Document images with source code:
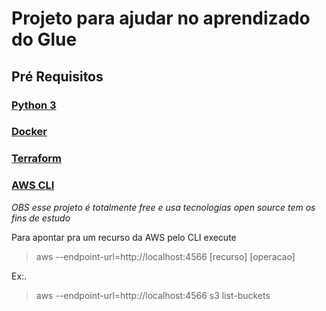 # Projeto para ajudar no aprendizado do Glue


## Pré Requisitos
### [Python 3](https://www.python.org/downloads/)
### [Docker](https://docs.docker.com/get-docker/)
### [Terraform](https://www.terraform.io/downloads.html)
### [AWS CLI](https://aws.amazon.com/pt/cli/)

*OBS esse projeto é totalmente free e usa tecnologias open source tem os fins de estudo*

Para apontar pra um recurso da AWS pelo CLI execute 

>  aws --endpoint-url=http://localhost:4566 [recurso] [operacao]

Ex:.

>  aws --endpoint-url=http://localhost:4566 s3 list-buckets
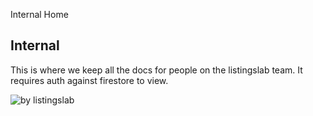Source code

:Internal
Home

## Internal

This is where we keep all the docs for people on the listingslab team. It requires auth against firestore to view.

![by listingslab](https://listingslab.com/public/png/docs/byListingslabInternal.png)

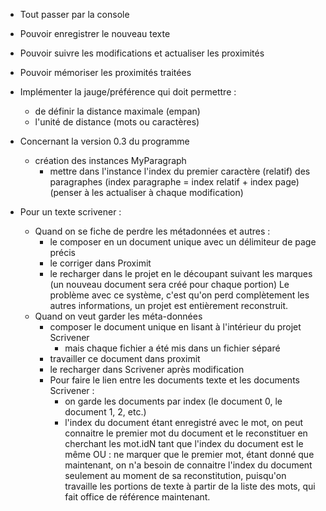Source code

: * Tout passer par la console
* Pouvoir enregistrer le nouveau texte
* Pouvoir suivre les modifications et actualiser les proximités

* Pouvoir mémoriser les proximités traitées

* Implémenter la jauge/préférence qui doit permettre :
  - de définir la distance maximale (empan)
  - l'unité de distance (mots ou caractères)

* Concernant la version 0.3 du programme
  - création des instances MyParagraph
    - mettre dans l'instance l'index du premier caractère (relatif) des paragraphes
      (index paragraphe = index relatif + index page)
      (penser à les actualiser à chaque modification)

* Pour un texte scrivener :
  * Quand on se fiche de perdre les métadonnées et autres :
    * le composer en un document unique avec un délimiteur de page précis
    * le corriger dans Proximit
    * le recharger dans le projet en le découpant suivant les marques (un nouveau document sera créé pour chaque portion)
    Le problème avec ce système, c'est qu'on perd complètement les autres informations, un projet est entièrement reconstruit.
  * Quand on veut garder les méta-données
    * composer le document unique en lisant à l'intérieur du projet Scrivener
      - mais chaque fichier a été mis dans un fichier séparé
    * travailler ce document dans proximit
    * le recharger dans Scrivener après modification
    - Pour faire le lien entre les documents texte et les documents Scrivener :
      * on garde les documents par index (le document 0, le document 1, 2, etc.)
      * l'index du document étant enregistré avec le mot, on peut connaitre le premier mot du document et le reconstituer en cherchant les mot.idN tant que l'index du document est le même
      OU : ne marquer que le premier mot, étant donné que maintenant, on n'a besoin de connaitre l'index du document seulement au moment de sa reconstitution, puisqu'on travaille les portions de texte à partir de la liste des mots, qui fait office de référence maintenant.
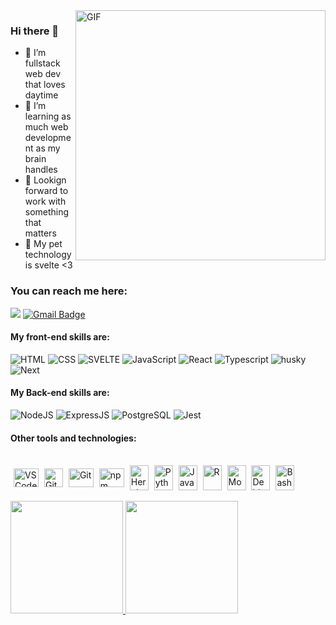<img align="right" alt="GIF" src="/assets/café-troiaweb.gif" width="400"/>

### Hi there 👋

- 🔭 I’m fullstack web dev that loves daytime
- 🌱 I’m learning as much web development as my brain handles
- 👯 Lookign forward to work with something that matters
- 💬 My pet technology is svelte <3

### You can reach me here:
[<img src="https://img.shields.io/badge/LinkedIn-0077B5?style=for-the-badge&logo=linkedin&logoColor=white" />](https://www.linkedin.com/in/yohanlopes/)
[![Gmail Badge](https://img.shields.io/badge/Gmail-D14836?style=for-the-badge&logo=gmail&logoColor=white)](mailto:yohan.rodrigues@ccc.ufcg.edu.br)


#### My **front-end** skills are:
![HTML](https://img.shields.io/badge/HTML5-E34F26?style=for-the-badge&logo=html5&logoColor=white) 
![CSS](https://img.shields.io/badge/CSS3-1572B6?style=for-the-badge&logo=css3&logoColor=white)
![SVELTE](https://img.shields.io/static/v1?label=Svelte&message=v3&color=AA1E1E&style=for-the-badge&logo=svelte)
![JavaScript](https://img.shields.io/badge/JavaScript-F7DF1E?style=for-the-badge&logo=javascript&logoColor=black)
![React](https://img.shields.io/badge/React-20232A?style=for-the-badge&logo=react&logoColor=61DAFB)
![Typescript](https://img.shields.io/badge/TypeScript-2D79C7?style=for-the-badge&logo=typescript&logoColor=white)
![husky](https://img.shields.io/badge/Cypress-182534?style=for-the-badge)
![Next](https://img.shields.io/badge/Next.JS-191919?style=for-the-badge&logo=next.js&logoColor=white)

#### My **Back-end** skills are:

![NodeJS](https://img.shields.io/badge/Node.js-43853D?style=for-the-badge&logo=node.js&logoColor=white)
![ExpressJS](https://img.shields.io/badge/Express.js-404D59?style=for-the-badge&logo=express&logoColor=white)
![PostgreSQL](https://img.shields.io/badge/PostgreSQL-316192?style=for-the-badge&logo=postgresql&logoColor=white)
![Jest](https://img.shields.io/badge/Jest-C21325?style=for-the-badge&logo=jest&logoColor=white)

#### Other tools and technologies:
<div style="display: inline_block"><br>
  <img  style="margin-left: 5px" align="center" title="VS Code" alt="VS Code" height="30" width="40" src="https://cdn.jsdelivr.net/gh/devicons/devicon/icons/vscode/vscode-original.svg" />
  <img style="margin-left: 5px" align="center" title="GitHub" alt="GitHub" height="30" width="30" src="https://github.githubassets.com/favicons/favicon-dark.png">
  <img style="margin-left: 5px" align="center" title="Git" alt="Git" height="30" width="40" src="https://cdn.jsdelivr.net/gh/devicons/devicon/icons/git/git-original.svg">
  <img style="margin-left: 5px" align="center" title="yarn" alt="npm" height="30" width="40" src="https://cdn.jsdelivr.net/gh/devicons/devicon/icons/yarn/yarn-original.svg">
  <img style="margin-left: 5px" align="center" title="Heroku" alt="Heroku" height="40" width="30" src="https://cdn.jsdelivr.net/gh/devicons/devicon/icons/heroku/heroku-plain.svg" />
  <img style="margin-left: 5px" align="center" title="Python" alt="Python" height="40" width="30" src="https://cdn.jsdelivr.net/gh/devicons/devicon/icons/python/python-original.svg" />
  <img style="margin-left: 5px" align="center" title="Java" alt="Java" height="40" width="30" src="https://cdn.jsdelivr.net/gh/devicons/devicon/icons/java/java-original.svg" />
  <img style="margin-left: 5px" align="center" title="R" alt="R" height="40" width="30" src="https://cdn.jsdelivr.net/gh/devicons/devicon/icons/r/r-original.svg" />
  <img style="margin-left: 5px" align="center" title="MongoDB" alt="MongoDB" height="40" width="30" src="https://cdn.jsdelivr.net/gh/devicons/devicon/icons/mongodb/mongodb-original.svg" />
    <img style="margin-left: 5px" align="center" title="Debian" alt="Debian" height="40" width="30" src="https://cdn.jsdelivr.net/gh/devicons/devicon/icons/debian/debian-original.svg" />
      <img style="margin-left: 5px" align="center" title="Bash" alt="Bash" height="40" width="30" src="https://cdn.jsdelivr.net/gh/devicons/devicon/icons/bash/bash-original.svg" />
  <br />
  <br />
</div>


<div>
  <a href="https://www.linkedin.com/in/yohanlopes/" target="_blank">
  <img height="180em" src ="https://github-readme-stats.vercel.app/api?username=YoYolops&show_icons=true&theme=gotham"/>
  <img height="180em" src ="https://github-readme-stats.vercel.app/api/top-langs/?username=YoYolops&layout=compact&theme=gotham"/>
</div>
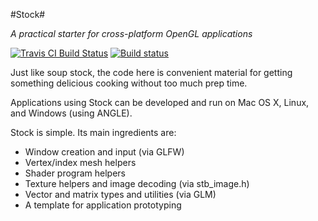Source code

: #Stock#

*A practical starter for cross-platform OpenGL applications*

[![Travis CI Build Status](https://travis-ci.org/matteblair/stock.svg?branch=master)](https://travis-ci.org/matteblair/stock/builds)
[![Build status](https://ci.appveyor.com/api/projects/status/32h461q2xxum6j75/branch/master?svg=true)](https://ci.appveyor.com/project/matteblair/stock)

Just like soup stock, the code here is convenient material for getting something delicious cooking without too much prep time.

Applications using Stock can be developed and run on Mac OS X, Linux, and Windows (using ANGLE).

Stock is simple. Its main ingredients are:

 - Window creation and input (via GLFW)
 - Vertex/index mesh helpers
 - Shader program helpers
 - Texture helpers and image decoding (via stb_image.h)
 - Vector and matrix types and utilities (via GLM)
 - A template for application prototyping
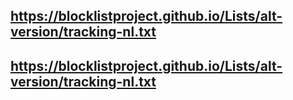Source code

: ## https://blocklistproject.github.io/Lists/alt-version/tracking-nl.txt
## https://blocklistproject.github.io/Lists/alt-version/tracking-nl.txt

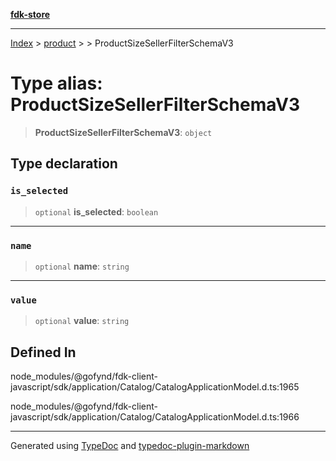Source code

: [**fdk-store**](../../../README.md)
***

[Index](../../../API.md) > [product](../../README.md) > [<internal>](../README.md) > ProductSizeSellerFilterSchemaV3

# Type alias: ProductSizeSellerFilterSchemaV3

> **ProductSizeSellerFilterSchemaV3**: `object`

## Type declaration

### `is_selected`

> `optional` **is\_selected**: `boolean`

***

### `name`

> `optional` **name**: `string`

***

### `value`

> `optional` **value**: `string`

## Defined In

node\_modules/@gofynd/fdk-client-javascript/sdk/application/Catalog/CatalogApplicationModel.d.ts:1965

node\_modules/@gofynd/fdk-client-javascript/sdk/application/Catalog/CatalogApplicationModel.d.ts:1966

***
Generated using [TypeDoc](https://typedoc.org/) and [typedoc-plugin-markdown](https://www.npmjs.com/package/typedoc-plugin-markdown)
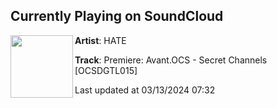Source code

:## Currently Playing on SoundCloud

[<img align="left" width="100" src="https://i1.sndcdn.com/artworks-628sX2KTympdgyfS-FTIWhA-t500x500.jpg">](https://soundcloud.com/hate_music/premiere-avantocs-secret-channels-oscdgtl015)

**Artist**: HATE 

**Track**: Premiere: Avant.OCS - Secret Channels [OCSDGTL015]

Last updated at 03/13/2024 07:32
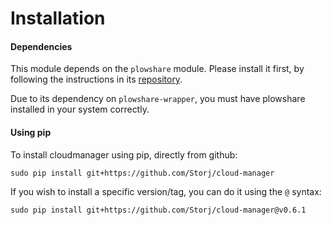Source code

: Installation
============

#### Dependencies

This module depends on the `plowshare` module. Please install it first, by following the instructions in its [repository](https://github.com/Storj/plowshare-wrapper).

Due to its dependency on `plowshare-wrapper`, you must have plowshare installed
in your system correctly.


#### Using pip

To install cloudmanager using pip, directly from github:

    sudo pip install git+https://github.com/Storj/cloud-manager

If you wish to install a specific version/tag, you can do it using the `@` syntax:

    sudo pip install git+https://github.com/Storj/cloud-manager@v0.6.1

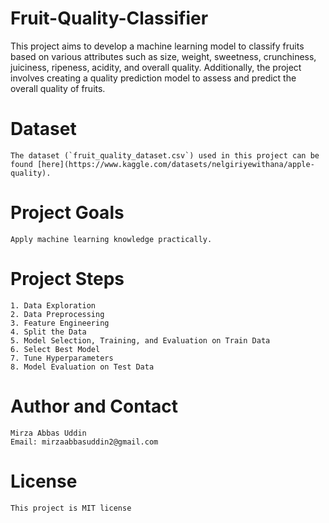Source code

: # Fruit-Quality-Classifier
This project aims to develop a machine learning model to classify fruits based on various attributes such as size, weight, sweetness, crunchiness, juiciness, ripeness, acidity, and overall quality. Additionally, the project involves creating a quality prediction model to assess and predict the overall quality of fruits.

# Dataset
    The dataset (`fruit_quality_dataset.csv`) used in this project can be found [here](https://www.kaggle.com/datasets/nelgiriyewithana/apple-quality).

# Project Goals
    Apply machine learning knowledge practically.

# Project Steps
    1. Data Exploration
    2. Data Preprocessing
    3. Feature Engineering
    4. Split the Data
    5. Model Selection, Training, and Evaluation on Train Data
    6. Select Best Model
    7. Tune Hyperparameters
    8. Model Evaluation on Test Data

# Author and Contact
    Mirza Abbas Uddin
    Email: mirzaabbasuddin2@gmail.com

# License 
    This project is MIT license
    
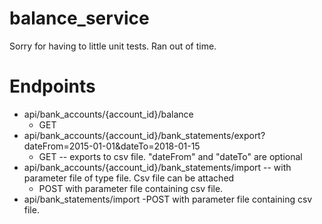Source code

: # balance_service

Sorry for having to little unit tests. Ran out of time.

# Endpoints
- api/bank_accounts/{account_id}/balance
	- GET
- api/bank_accounts/{account_id}/bank_statements/export?dateFrom=2015-01-01&dateTo=2018-01-15 
	- GET -- exports to csv file. "dateFrom" and "dateTo" are optional
- api/bank_accounts/{account_id}/bank_statements/import -- with parameter file of type file. Csv file can be attached
  - POST with parameter file containing csv file.
- api/bank_statements/import
  -POST with parameter file containing csv file.

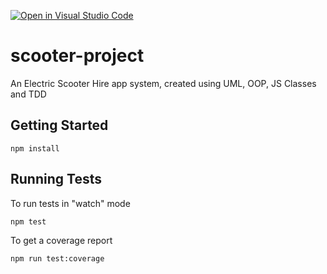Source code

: [![Open in Visual Studio Code](https://classroom.github.com/assets/open-in-vscode-c66648af7eb3fe8bc4f294546bfd86ef473780cde1dea487d3c4ff354943c9ae.svg)](https://classroom.github.com/online_ide?assignment_repo_id=8191576&assignment_repo_type=AssignmentRepo)
# scooter-project
An Electric Scooter Hire app system, created using UML, OOP, JS Classes and TDD

## Getting Started

    npm install

## Running Tests
To run tests in "watch" mode

    npm test

To get a coverage report

    npm run test:coverage
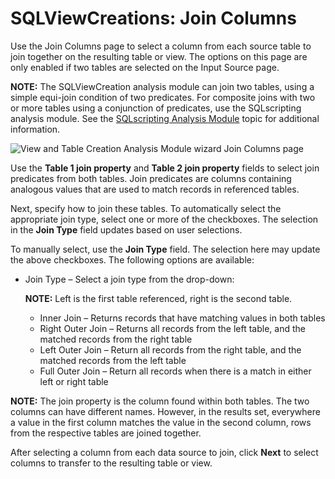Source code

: # SQLViewCreations: Join Columns

Use the Join Columns page to select a column from each source table to join together on the
resulting table or view. The options on this page are only enabled if two tables are selected on the
Input Source page.

**NOTE:** The SQLViewCreation analysis module can join two tables, using a simple equi-join
condition of two predicates. For composite joins with two or more tables using a conjunction of
predicates, use the SQLscripting analysis module. See the
[SQLscripting Analysis Module](/docs/accessanalyzer/11.6/accessanalyzer/admin/analysis/sqlscripting.md) topic
for additional information.

![View and Table Creation Analysis Module wizard Join Columns page](/img/versioned_docs/accessanalyzer_11.6/accessanalyzer/admin/analysis/sqlviewcreation/joincolumns.webp)

Use the **Table 1 join property** and **Table 2 join property** fields to select join predicates
from both tables. Join predicates are columns containing analogous values that are used to match
records in referenced tables.

Next, specify how to join these tables. To automatically select the appropriate join type, select
one or more of the checkboxes. The selection in the **Join Type** field updates based on user
selections.

To manually select, use the **Join Type** field. The selection here may update the above checkboxes.
The following options are available:

- Join Type – Select a join type from the drop-down:

  **NOTE:** Left is the first table referenced, right is the second table.

  - Inner Join – Returns records that have matching values in both tables
  - Right Outer Join – Returns all records from the left table, and the matched records from the
    right table
  - Left Outer Join – Return all records from the right table, and the matched records from the
    left table
  - Full Outer Join – Return all records when there is a match in either left or right table

**NOTE:** The join property is the column found within both tables. The two columns can have
different names. However, in the results set, everywhere a value in the first column matches the
value in the second column, rows from the respective tables are joined together.

After selecting a column from each data source to join, click **Next** to select columns to transfer
to the resulting table or view.
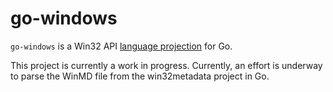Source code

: # go-windows
`go-windows` is a Win32 API [language projection](https://github.com/microsoft/win32metadata/blob/master/docs/projections.md) for Go.

This project is currently a work in progress. Currently, an effort is underway to parse the WinMD file from the win32metadata project in Go.
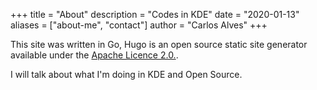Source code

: +++
title = "About"
description = "Codes in KDE"
date = "2020-01-13"
aliases = ["about-me", "contact"]
author = "Carlos Alves"
+++

This site was written in Go, Hugo is an open source static site generator available under the [Apache Licence 2.0.](https://github.com/gohugoio/hugo/blob/master/LICENSE).

I will talk about what I'm doing in KDE and Open Source.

__TASK__.
Every line in the records above with the string "YoYolops" in it should be shown.

__RESULT OF THIS TASK__.
  <img height="180em" src ="https://github-readme-stats.vercel.app/api?username=YoYolops&show_icons=true&theme=gotham"/>
  <img height="180em" src ="https://github-readme-stats.vercel.app/api/top-langs/?username=YoYolops&layout=compact&theme=gotham"/>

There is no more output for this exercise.